_DATA RECORDS_:
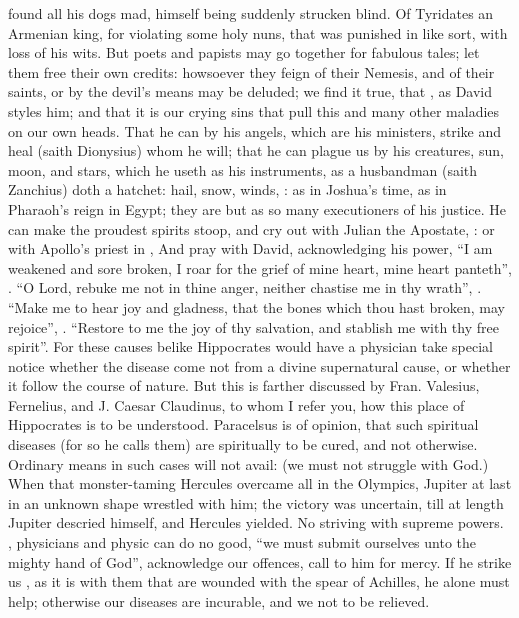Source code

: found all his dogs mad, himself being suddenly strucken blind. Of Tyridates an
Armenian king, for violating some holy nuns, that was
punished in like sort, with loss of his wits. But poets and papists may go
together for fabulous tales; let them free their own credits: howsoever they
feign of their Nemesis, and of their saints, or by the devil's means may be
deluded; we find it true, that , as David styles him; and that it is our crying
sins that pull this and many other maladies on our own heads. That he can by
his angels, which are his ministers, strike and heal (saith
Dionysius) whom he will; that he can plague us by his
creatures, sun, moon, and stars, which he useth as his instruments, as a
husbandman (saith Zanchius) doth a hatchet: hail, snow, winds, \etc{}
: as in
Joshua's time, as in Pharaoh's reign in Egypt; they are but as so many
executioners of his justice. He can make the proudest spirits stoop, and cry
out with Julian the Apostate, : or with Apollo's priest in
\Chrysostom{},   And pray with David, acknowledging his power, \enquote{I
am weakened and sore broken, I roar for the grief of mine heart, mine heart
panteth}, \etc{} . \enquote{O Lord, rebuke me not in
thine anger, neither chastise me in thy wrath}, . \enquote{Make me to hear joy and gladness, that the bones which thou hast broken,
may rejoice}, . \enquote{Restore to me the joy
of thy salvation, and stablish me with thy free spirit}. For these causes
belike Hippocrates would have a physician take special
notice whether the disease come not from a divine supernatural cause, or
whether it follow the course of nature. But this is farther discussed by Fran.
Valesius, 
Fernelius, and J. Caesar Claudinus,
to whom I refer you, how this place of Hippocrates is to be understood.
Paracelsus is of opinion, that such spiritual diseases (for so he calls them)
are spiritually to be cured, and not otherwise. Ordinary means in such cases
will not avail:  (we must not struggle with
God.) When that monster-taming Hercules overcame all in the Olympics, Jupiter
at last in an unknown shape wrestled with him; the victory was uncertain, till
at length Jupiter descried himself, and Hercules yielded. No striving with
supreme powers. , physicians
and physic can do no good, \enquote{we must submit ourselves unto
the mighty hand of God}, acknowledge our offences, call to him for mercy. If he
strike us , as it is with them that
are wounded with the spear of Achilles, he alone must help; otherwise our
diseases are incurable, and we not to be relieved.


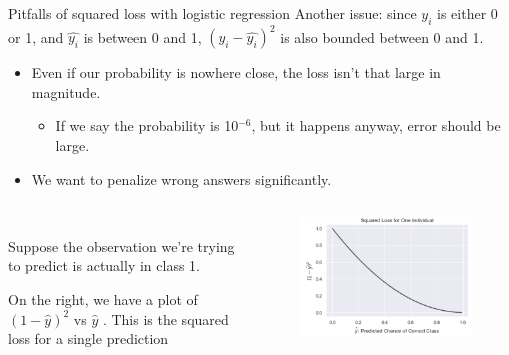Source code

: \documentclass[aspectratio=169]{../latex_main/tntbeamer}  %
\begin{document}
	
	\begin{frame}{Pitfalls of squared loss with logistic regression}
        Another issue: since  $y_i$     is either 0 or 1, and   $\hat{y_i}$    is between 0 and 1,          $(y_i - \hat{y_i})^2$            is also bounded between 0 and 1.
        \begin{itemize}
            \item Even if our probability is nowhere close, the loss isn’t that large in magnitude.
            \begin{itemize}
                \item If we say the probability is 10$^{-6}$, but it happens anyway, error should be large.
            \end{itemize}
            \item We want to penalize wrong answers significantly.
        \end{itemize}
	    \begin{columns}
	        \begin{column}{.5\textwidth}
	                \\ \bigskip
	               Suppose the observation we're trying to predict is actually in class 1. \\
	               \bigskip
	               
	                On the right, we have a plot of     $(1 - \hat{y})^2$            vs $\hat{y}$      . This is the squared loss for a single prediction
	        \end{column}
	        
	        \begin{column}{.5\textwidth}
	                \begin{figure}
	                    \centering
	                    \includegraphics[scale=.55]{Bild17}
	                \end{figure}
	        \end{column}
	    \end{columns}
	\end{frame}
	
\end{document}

_WHAT THIS TASK INVOLVES_: In the material above, find every line with the word "that" and show it.

_EXERCISE SOLUTION_:
Armenian king, for violating some holy nuns, that was
deluded; we find it true, that , as David styles him; and that it is our crying
sins that pull this and many other maladies on our own heads. That he can by
Dionysius) whom he will; that he can plague us by his
thine anger, neither chastise me in thy wrath}, . \enquote{Make me to hear joy and gladness, that the bones which thou hast broken,
Paracelsus is of opinion, that such spiritual diseases (for so he calls them)
God.) When that monster-taming Hercules overcame all in the Olympics, Jupiter
strike us , as it is with them that
            \item Even if our probability is nowhere close, the loss isn’t that large in magnitude.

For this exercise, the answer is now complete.